Complex systems are a bitch to get right — and reliable. I think about that every time I step onto an airplane, or when I read about the space program. Respect to the engineers at Boeing and NASA!

CES08 Faves

January 8th, 2008

I saw a couple of things at CES this year that I actually thought were worthy of sharing. Usually it’s just faster, shinier, bigger, badder gadget after gadget — yawn. I’m pretty jaded, you could say, when it comes to gadgets. I still carry around and cherish my aging Blackberry, and despite the nasty inch-long crack in the front bezel everything works great. It’s almost a badge of honor–no iPhone could handle that kind of real-world abuse and keep on serving its owner so faithfully.

The most stunning thing I saw at CES this year was no gadget, however. It was a mock-up of the “motherglass” substrate that Sharp uses to make its 57″ LCD panels.

That is indeed the mother of all glass substrates.

There’s these huge frickin machines somewhere out there in this world that takes in that 9 foot piece of glass and deposits thin films of silicon on it, and images microscopic patterns into the films to make all those big, beautiful hi def LCD displays that the gadget freaks lust after. I lust after the machine that makes those panels–eight 57″ LCDs panels at a time. It makes those 12″ wafers at the Intel booth look well…small.

Other noteworthy things were the 128 gigabyte 2.5″ solid state flash drive for laptops that Toshiba had on display at their booth.

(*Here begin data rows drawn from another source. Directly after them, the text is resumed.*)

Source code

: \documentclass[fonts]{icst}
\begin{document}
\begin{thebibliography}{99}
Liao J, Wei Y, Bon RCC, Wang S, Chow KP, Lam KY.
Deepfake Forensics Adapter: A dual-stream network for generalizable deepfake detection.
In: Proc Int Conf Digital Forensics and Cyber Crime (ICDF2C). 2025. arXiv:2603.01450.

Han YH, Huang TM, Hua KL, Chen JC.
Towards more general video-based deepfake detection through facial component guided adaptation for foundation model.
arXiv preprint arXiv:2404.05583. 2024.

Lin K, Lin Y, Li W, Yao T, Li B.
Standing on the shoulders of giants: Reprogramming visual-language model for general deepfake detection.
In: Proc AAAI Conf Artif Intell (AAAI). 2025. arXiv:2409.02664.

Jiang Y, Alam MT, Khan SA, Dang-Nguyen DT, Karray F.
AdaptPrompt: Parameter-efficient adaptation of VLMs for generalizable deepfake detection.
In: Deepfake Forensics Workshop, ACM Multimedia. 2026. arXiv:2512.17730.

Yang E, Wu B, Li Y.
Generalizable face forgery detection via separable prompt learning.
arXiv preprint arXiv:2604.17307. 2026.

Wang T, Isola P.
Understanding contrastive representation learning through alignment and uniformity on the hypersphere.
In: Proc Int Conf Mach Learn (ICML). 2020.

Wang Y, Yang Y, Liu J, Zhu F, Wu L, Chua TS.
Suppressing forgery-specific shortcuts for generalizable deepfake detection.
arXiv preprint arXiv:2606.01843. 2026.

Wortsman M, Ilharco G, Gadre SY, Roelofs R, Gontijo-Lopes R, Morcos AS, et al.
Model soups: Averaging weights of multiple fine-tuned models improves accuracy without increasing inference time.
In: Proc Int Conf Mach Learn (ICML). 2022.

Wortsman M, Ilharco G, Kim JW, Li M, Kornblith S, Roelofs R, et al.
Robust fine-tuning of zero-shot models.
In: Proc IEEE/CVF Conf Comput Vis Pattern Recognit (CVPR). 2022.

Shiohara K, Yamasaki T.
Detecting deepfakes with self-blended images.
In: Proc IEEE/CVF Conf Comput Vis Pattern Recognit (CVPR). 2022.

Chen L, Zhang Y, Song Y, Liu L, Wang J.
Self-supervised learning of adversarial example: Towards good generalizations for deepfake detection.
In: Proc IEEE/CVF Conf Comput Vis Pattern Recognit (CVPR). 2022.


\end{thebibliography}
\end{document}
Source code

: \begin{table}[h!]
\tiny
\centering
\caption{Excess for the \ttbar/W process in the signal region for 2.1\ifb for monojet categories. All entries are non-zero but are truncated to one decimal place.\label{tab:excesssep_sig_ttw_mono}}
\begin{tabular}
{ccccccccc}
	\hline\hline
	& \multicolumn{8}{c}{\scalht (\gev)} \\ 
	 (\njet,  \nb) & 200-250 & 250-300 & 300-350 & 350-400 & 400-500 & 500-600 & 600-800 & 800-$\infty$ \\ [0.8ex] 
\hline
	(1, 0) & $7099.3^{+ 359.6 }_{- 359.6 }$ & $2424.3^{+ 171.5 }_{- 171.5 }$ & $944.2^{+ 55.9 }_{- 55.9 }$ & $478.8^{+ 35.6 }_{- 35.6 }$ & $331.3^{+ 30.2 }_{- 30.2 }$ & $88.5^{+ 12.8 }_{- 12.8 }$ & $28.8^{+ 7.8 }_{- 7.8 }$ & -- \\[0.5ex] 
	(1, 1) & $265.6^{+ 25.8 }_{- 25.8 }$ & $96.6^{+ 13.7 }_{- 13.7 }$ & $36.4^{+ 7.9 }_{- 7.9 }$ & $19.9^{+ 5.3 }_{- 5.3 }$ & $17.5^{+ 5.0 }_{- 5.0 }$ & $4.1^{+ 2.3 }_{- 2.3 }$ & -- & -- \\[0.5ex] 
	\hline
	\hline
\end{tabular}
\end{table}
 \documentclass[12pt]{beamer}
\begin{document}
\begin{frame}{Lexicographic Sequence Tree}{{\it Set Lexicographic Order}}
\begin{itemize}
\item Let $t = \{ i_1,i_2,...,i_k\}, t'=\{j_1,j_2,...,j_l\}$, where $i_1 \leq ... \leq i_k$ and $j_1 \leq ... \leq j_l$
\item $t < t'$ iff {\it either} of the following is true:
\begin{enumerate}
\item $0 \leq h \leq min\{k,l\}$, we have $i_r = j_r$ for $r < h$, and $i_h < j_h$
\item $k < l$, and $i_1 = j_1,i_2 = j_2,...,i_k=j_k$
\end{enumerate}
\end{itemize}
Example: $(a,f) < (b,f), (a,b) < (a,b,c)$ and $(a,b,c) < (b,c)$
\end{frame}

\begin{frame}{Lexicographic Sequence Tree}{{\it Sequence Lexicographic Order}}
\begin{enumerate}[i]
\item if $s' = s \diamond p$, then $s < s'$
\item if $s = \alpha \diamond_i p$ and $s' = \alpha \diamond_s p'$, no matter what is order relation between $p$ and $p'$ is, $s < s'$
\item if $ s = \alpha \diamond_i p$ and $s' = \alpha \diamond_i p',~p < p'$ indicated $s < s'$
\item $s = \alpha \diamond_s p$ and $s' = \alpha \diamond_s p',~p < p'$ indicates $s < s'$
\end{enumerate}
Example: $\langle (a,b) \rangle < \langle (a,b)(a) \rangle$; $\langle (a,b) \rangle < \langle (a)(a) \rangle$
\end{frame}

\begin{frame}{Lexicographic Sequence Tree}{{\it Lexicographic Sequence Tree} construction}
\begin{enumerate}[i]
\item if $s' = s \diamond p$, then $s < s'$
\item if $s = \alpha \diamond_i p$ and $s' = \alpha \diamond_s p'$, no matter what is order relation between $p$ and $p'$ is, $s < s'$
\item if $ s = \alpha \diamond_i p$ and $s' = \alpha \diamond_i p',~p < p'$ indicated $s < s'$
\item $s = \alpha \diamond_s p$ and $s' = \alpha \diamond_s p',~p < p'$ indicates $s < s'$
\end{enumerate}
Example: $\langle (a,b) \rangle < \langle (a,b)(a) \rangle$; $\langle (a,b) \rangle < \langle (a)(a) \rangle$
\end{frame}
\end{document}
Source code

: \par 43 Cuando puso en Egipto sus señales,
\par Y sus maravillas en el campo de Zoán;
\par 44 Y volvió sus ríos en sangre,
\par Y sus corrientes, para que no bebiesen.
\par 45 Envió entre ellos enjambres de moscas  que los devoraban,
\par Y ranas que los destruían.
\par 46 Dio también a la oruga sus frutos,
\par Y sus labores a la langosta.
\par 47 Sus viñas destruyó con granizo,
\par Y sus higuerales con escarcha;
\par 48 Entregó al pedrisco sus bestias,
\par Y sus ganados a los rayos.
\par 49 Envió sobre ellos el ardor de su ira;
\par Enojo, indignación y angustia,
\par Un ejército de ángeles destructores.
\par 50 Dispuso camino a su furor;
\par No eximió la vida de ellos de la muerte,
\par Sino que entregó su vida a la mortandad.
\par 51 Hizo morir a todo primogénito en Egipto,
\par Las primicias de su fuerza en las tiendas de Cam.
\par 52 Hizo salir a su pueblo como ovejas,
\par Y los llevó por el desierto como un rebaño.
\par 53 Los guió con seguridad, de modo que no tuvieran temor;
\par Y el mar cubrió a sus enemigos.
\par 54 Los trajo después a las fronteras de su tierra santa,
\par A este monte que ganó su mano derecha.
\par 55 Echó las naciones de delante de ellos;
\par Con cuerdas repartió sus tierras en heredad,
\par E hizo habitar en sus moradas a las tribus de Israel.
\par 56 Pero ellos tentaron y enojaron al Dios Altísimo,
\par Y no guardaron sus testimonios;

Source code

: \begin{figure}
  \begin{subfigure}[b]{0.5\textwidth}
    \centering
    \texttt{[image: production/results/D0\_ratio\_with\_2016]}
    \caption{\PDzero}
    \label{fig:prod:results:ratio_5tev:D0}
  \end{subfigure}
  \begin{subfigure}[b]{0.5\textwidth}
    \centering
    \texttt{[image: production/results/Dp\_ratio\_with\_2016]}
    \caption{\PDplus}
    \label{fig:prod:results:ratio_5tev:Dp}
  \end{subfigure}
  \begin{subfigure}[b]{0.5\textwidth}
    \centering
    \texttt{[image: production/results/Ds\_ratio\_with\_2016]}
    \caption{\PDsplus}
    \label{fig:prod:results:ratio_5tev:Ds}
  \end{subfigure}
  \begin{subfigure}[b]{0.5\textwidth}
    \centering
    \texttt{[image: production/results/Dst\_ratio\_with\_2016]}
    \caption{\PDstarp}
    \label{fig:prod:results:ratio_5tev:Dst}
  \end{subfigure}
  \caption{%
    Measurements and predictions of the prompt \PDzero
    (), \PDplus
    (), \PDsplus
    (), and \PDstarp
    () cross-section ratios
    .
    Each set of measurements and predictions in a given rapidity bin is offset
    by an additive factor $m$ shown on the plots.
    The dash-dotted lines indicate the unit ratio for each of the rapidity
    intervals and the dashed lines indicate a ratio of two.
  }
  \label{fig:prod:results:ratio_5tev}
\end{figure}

I think there was another vendor that offered drives like this–Sasmung I think? But they didn’t have the circuit boards out for me to gawk at like Toshiba did.

Click on the image for a larger version of the circuit board. The drives are currently priced at $10/gigabyte, but hey, you know, Moore’s law will fix that eventually (although eventually is getting pushed out farther and farther as Moore’s law slows down). These drives are much faster than a standard hard drive for random seek, so it makes things like rebooting your laptop happen in half the time. Personally, I’d love to see this technology combined with a couple gigabytes of embedded DRAM and a smart caching chip to make one wicked fast mass storage device.

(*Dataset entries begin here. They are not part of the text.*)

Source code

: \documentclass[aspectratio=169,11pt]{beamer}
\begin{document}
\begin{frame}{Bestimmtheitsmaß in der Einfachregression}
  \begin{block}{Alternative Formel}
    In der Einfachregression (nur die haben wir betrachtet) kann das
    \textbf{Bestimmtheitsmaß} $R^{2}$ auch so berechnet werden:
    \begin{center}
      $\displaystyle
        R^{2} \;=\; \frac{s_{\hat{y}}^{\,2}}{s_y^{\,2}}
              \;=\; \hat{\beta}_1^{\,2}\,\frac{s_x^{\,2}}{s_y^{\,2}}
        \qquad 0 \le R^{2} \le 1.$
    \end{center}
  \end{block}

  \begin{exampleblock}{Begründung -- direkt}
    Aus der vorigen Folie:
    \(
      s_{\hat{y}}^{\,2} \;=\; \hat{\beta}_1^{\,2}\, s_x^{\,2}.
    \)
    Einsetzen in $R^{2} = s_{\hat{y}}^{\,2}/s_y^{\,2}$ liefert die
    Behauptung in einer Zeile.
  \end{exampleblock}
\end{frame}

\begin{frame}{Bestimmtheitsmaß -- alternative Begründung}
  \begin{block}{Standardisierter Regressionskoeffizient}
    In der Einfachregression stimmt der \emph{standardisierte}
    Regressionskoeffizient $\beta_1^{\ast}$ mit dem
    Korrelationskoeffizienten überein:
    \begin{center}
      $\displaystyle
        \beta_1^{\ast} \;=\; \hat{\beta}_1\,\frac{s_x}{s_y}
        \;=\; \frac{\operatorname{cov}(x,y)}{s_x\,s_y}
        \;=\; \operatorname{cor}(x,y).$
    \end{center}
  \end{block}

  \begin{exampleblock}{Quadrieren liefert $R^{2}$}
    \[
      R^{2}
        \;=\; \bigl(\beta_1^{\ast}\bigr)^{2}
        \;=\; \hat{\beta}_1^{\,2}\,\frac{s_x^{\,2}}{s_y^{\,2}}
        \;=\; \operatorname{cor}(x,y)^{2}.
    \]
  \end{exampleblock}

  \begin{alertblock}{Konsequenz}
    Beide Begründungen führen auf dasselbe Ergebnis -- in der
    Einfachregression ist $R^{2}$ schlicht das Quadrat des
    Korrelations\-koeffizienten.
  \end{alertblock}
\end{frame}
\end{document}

The other thing I saw that was neat is a Menlow-based motherboard, the first I had seen. I uhh…forgot what product it was in, it’s some Toshiba ultra mobile PC, but who cares about that; I’m sure engadget has some article on it if you’re into those kinds of things. The motherboard was the interesting part for me.


Click on the image for a larger version of the motherboard.

That’s it for now — I only got through about a third of the exhibits there so far, I had a lot of meetings for the past couple of days. If I find anything else really interesting tomorrow I’ll post it!